The HEALTHY FUTURES project is also addressing the challenge of providing reliable climate change information to help account for the spatial and temporal distributions of malaria, schistosomiasis and RVF in order to support impact and adaptation efforts in the region. An ensemble of high-resolution climate simulations for eastern Africa has been produced with future climate projections from three different global climate models downscaled, in different combinations, from two regional climate models. All regional simulations are transient and the ensemble samples two Representative Concentration Pathways (RCP) scenarios. Such an ensemble of regional climate simulations for eastern Africa, at an unprecedentedly high resolution, is unique and will provide crucial information for disease modeling and adaptation planning. It is expected that these projections will be made available on the project website in early 2014.

These activities complement a major international workshop ‘Climate Change and Vector Borne Diseases: Past, Present and Futures’ that will bring together health experts in adaptation and policy, and will review climate change simulations relating to the three target VBDs in order to better understand how such dynamics may translate to other at-risk regions. The workshop will also discuss how other diseases may be addressed by the approach developed by HEALTHY FUTURES. Due to organisational delays this event is being rescheduled to later in 2014.

Details of the project events will be posted on the project website as they become available. Issue 5 (January 2014) of the HEALTHY FUTURES Newsletter is available to download from the project website.

Notes for Editors

Detailed partner profiles are available on request.

Trinity College Dublin is the coordinator of this project, with AquaTT as the project administrator partner. Prof David Taylor, formerly of Trinity College Dublin and now based at the National University of Singapore, is the Scientific Coordinator of this project. The HEALTHY FUTURES project has received funding from the European Union Seventh Framework Programme (FP7/2007-2013) under grant agreement n° 266327.

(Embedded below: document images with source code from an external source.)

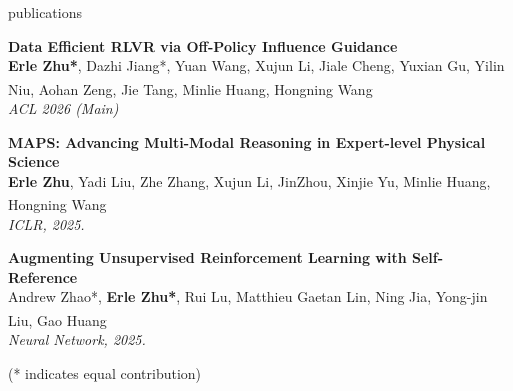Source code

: \documentclass{resume} %
\begin{document}
\begin{rSection}{publications}


\begin{enumerate}[label={[\arabic*]}]
    \item \textbf{Data Efficient RLVR via Off-Policy Influence Guidance} \\
        \textbf{Erle Zhu*}, Dazhi Jiang*, Yuan Wang, Xujun Li, Jiale Cheng, Yuxian Gu, Yilin Niu, Aohan Zeng, Jie Tang, Minlie Huang, Hongning Wang\textsuperscript{\Letter} \\
        \textit{ACL 2026 (Main)} 
    \item \textbf{MAPS: Advancing Multi-Modal Reasoning in Expert-level Physical Science} \\
        \textbf{Erle Zhu}, Yadi Liu, Zhe Zhang, Xujun Li, JinZhou, Xinjie Yu, Minlie Huang, Hongning Wang\textsuperscript{\Letter} \\
        \textit{ICLR, 2025.}
    \item \textbf{Augmenting Unsupervised Reinforcement Learning with Self-Reference} \\
        Andrew Zhao*, \textbf{Erle Zhu*}, Rui Lu, Matthieu Gaetan Lin, Ning Jia, Yong-jin Liu, Gao Huang\textsuperscript{\Letter} \\
        \textit{Neural Network, 2025.}

       
\end{enumerate}
    (* indicates equal contribution)
\end{rSection} 

\end{document}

Trinity College Dublin (TCD), founded in 1592, is the oldest University in Ireland. TCD now has more than 15,700 students, 3,700 staff and 86,000 alumni, while in 2007-2008 its staff secured more than €70 million in research income. TCD is widely recognised for the high quality of its graduates, the international standing of its research and scholarship, and the value it places on contributing to Irish society and the wider world. In the most recent (2009) THES survey of universities internationally, TCD was ranked in the top 50 (43rd) and in the top 15 (13th) universities in the world and in Europe, respectively.

Contact: Dr. Laragh Larsen, Geography, School of Natural Sciences, Trinity College Dublin, Ireland (email: llarsen@tcd.ie )

National University of Singapore (NUS) is a leading global university centred in Asia. NUS is currently (2012) ranked in the top 25 universities globally according to the QS ranking of top universities in the world. NUS comprises 16 faculties and schools across three campus locations in Singapore – Kent Ridge, Bukit Timah and Outram. The university provides a broad-based curriculum underscored by multi-disciplinary courses and cross-faculty enrichment. Over 37,000 students from 100 countries further enrich the community with their diverse social and cultural perspectives.

Contact: Prof. David Taylor (Project Coordinator), Department of Geography, NUS (email: david.taylor@nus.edu.sg)

AquaTT is an international non-profit organisation that aims to bridge the knowledge gap between the dynamic R&D environments and the progressive commercial sector. AquaTT supports its target audiences through the provision of support services and through participation in, and coordination of EU projects and initiatives in the area of knowledge management, including customised dissemination, education, training and knowledge transfer.